───── RECORDS FOR THE TASK

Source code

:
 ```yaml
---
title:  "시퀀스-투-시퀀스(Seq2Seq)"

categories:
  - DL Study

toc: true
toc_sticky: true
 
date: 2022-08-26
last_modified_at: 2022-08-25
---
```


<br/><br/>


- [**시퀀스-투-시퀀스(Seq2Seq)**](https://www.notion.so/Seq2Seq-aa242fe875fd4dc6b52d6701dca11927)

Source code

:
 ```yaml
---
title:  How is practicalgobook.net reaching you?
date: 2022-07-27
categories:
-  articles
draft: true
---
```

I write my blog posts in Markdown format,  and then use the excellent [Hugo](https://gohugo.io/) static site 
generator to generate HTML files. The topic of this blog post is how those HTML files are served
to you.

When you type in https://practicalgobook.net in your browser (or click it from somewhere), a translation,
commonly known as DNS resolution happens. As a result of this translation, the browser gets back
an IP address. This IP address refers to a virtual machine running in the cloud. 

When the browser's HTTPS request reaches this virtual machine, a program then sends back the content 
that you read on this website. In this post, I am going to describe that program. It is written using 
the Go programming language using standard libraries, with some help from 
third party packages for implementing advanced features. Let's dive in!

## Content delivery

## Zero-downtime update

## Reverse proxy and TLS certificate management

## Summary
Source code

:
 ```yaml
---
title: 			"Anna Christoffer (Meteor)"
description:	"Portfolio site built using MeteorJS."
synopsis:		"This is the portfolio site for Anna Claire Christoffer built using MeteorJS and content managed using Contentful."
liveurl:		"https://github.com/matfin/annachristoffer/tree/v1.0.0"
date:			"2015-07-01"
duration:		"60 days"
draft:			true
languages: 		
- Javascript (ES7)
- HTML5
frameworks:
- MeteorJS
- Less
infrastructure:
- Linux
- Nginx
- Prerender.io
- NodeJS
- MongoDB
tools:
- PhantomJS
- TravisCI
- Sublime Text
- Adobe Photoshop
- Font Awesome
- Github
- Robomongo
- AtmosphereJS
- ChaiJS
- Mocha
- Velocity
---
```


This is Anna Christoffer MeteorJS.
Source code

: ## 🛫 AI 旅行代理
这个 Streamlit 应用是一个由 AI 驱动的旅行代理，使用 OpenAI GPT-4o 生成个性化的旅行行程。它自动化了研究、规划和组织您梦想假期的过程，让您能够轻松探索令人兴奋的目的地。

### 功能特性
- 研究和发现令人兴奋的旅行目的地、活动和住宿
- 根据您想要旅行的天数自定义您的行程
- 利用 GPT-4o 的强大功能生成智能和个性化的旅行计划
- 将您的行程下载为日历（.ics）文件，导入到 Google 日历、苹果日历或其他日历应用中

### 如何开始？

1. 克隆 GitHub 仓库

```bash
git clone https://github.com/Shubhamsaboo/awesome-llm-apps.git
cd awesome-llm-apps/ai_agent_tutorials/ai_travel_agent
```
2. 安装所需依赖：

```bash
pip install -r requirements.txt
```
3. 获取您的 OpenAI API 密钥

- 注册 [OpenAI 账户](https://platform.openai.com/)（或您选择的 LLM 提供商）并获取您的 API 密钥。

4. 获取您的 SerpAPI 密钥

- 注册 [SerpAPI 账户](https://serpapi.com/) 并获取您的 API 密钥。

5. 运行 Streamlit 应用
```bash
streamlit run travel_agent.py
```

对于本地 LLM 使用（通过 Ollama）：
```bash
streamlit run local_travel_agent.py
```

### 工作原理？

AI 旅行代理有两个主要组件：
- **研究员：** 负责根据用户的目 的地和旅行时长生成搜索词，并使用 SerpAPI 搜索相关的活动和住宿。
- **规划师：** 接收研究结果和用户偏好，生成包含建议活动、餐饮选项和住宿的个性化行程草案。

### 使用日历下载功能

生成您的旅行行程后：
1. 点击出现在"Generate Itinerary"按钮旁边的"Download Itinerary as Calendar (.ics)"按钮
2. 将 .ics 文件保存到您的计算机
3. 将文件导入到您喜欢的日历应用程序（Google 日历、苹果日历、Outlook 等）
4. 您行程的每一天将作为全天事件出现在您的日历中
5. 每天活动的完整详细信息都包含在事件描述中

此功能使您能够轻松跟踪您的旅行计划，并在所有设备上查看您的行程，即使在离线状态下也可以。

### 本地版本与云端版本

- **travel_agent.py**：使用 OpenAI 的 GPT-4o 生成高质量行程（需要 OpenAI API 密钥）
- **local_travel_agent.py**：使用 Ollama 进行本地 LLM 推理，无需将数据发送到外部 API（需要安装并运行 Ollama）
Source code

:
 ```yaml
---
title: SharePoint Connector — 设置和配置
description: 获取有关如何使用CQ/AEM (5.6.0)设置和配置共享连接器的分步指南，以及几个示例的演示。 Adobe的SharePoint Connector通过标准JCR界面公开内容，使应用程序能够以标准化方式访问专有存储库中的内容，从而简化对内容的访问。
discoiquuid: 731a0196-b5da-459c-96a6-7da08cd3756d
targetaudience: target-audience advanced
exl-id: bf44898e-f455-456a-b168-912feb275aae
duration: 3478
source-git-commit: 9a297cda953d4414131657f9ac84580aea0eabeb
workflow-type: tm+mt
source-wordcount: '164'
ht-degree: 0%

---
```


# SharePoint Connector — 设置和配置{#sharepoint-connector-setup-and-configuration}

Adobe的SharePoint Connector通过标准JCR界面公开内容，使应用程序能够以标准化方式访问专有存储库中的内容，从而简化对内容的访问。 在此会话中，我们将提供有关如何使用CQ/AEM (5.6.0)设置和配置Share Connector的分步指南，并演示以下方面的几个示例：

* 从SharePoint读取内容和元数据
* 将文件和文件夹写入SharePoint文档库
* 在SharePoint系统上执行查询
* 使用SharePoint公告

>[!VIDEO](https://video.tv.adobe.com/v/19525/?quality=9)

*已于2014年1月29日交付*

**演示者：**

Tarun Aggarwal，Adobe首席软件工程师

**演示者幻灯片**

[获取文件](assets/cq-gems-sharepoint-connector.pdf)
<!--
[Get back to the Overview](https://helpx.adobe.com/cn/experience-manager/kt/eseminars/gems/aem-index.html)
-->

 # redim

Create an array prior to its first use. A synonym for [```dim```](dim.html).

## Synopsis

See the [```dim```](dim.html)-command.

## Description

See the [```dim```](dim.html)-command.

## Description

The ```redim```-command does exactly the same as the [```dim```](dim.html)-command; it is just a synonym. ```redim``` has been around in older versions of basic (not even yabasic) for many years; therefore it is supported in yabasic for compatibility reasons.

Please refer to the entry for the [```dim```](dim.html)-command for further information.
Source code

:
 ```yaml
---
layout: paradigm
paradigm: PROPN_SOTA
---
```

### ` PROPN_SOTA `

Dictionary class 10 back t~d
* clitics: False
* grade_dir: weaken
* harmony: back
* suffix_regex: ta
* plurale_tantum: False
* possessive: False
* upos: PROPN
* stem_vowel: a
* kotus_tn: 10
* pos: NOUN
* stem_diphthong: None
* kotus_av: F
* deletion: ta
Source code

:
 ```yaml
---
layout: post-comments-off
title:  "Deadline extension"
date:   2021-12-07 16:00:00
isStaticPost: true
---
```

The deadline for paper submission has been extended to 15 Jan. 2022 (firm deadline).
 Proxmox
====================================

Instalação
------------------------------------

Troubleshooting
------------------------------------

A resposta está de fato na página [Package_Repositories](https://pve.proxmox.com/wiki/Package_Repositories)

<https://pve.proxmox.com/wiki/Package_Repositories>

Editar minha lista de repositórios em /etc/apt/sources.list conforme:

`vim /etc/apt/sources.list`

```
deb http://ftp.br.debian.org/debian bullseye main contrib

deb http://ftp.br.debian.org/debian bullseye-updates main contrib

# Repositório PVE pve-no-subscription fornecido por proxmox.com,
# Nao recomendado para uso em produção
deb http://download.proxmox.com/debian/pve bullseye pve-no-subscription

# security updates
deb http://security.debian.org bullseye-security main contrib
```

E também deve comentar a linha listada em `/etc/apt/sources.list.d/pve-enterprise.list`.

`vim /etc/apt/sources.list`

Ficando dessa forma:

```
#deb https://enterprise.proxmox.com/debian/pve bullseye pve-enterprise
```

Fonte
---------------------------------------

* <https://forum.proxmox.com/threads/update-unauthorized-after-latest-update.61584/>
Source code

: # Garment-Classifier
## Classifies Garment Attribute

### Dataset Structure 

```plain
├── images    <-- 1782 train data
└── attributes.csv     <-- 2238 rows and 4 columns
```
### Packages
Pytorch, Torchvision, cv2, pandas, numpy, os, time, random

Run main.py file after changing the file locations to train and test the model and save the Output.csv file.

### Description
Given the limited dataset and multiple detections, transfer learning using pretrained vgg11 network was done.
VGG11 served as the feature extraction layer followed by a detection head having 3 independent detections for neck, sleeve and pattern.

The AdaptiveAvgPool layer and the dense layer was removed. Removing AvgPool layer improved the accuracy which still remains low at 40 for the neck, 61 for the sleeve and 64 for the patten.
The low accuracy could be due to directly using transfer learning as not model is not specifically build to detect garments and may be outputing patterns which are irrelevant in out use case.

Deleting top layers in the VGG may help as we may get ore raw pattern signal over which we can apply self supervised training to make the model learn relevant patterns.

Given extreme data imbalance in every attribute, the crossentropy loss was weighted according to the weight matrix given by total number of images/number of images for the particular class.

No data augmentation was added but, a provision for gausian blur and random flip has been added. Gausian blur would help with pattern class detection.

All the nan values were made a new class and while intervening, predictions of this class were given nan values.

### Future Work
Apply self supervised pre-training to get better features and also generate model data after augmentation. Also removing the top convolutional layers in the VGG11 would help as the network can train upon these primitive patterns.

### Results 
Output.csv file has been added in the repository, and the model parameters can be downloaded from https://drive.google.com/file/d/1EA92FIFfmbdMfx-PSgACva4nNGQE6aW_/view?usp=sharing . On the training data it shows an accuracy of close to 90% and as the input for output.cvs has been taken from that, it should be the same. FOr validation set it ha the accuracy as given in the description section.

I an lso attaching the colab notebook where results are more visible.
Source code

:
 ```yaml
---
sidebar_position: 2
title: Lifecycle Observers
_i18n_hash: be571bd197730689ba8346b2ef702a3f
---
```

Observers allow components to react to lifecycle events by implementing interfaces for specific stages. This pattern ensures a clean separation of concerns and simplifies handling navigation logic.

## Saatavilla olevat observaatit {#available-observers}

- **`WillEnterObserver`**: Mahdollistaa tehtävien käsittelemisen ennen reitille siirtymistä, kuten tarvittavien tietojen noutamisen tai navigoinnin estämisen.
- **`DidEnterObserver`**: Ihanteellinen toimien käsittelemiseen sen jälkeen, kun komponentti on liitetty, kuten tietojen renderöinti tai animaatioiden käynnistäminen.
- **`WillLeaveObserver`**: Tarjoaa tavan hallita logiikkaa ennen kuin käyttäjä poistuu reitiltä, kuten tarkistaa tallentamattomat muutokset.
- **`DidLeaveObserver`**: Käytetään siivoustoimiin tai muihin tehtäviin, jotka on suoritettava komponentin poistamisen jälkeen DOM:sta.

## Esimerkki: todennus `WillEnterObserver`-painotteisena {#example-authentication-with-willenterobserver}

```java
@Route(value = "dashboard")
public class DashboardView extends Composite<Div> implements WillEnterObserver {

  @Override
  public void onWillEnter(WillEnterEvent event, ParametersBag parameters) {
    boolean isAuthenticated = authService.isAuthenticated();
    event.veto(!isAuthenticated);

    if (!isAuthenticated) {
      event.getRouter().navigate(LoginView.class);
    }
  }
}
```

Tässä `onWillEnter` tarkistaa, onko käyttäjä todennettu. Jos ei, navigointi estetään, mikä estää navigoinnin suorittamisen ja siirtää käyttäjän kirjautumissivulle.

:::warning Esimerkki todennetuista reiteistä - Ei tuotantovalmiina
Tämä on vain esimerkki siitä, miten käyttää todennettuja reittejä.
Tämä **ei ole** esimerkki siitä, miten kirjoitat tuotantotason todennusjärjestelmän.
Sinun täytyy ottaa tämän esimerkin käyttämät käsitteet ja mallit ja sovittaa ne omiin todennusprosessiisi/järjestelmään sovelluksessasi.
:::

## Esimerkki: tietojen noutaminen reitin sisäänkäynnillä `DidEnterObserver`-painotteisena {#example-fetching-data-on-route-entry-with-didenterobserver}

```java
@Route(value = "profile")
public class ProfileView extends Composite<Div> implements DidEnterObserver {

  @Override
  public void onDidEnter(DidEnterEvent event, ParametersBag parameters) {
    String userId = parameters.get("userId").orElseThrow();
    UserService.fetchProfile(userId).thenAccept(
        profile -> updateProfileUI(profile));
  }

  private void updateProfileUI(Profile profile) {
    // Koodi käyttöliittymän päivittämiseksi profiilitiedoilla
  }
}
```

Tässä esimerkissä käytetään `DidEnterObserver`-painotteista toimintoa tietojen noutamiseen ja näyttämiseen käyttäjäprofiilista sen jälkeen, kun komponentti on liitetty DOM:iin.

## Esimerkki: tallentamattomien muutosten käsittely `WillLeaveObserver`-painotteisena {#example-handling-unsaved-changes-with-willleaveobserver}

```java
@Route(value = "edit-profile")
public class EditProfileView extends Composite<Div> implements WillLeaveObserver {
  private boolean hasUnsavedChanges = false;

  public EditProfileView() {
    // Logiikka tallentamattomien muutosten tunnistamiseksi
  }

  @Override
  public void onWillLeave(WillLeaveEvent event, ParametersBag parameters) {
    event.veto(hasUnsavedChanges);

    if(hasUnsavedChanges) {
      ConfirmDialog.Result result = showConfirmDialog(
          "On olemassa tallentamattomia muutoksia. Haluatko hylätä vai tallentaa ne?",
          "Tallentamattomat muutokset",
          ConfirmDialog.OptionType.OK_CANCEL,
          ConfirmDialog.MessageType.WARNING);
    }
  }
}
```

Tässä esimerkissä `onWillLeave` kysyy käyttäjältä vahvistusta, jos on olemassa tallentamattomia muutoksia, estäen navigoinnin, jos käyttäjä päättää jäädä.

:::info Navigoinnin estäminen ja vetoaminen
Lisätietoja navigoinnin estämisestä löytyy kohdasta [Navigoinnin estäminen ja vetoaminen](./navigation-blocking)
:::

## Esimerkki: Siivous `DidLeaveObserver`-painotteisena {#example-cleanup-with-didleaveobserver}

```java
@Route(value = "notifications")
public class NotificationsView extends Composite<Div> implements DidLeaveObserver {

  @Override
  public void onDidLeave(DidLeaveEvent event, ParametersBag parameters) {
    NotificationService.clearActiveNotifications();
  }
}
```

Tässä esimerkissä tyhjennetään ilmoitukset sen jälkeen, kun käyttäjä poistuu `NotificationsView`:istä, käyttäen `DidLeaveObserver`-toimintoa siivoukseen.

──────────

Among the lines in the data above, find those containing "muutosten" and give only how many there are.

#### RESULT OF THIS EXERCISE
2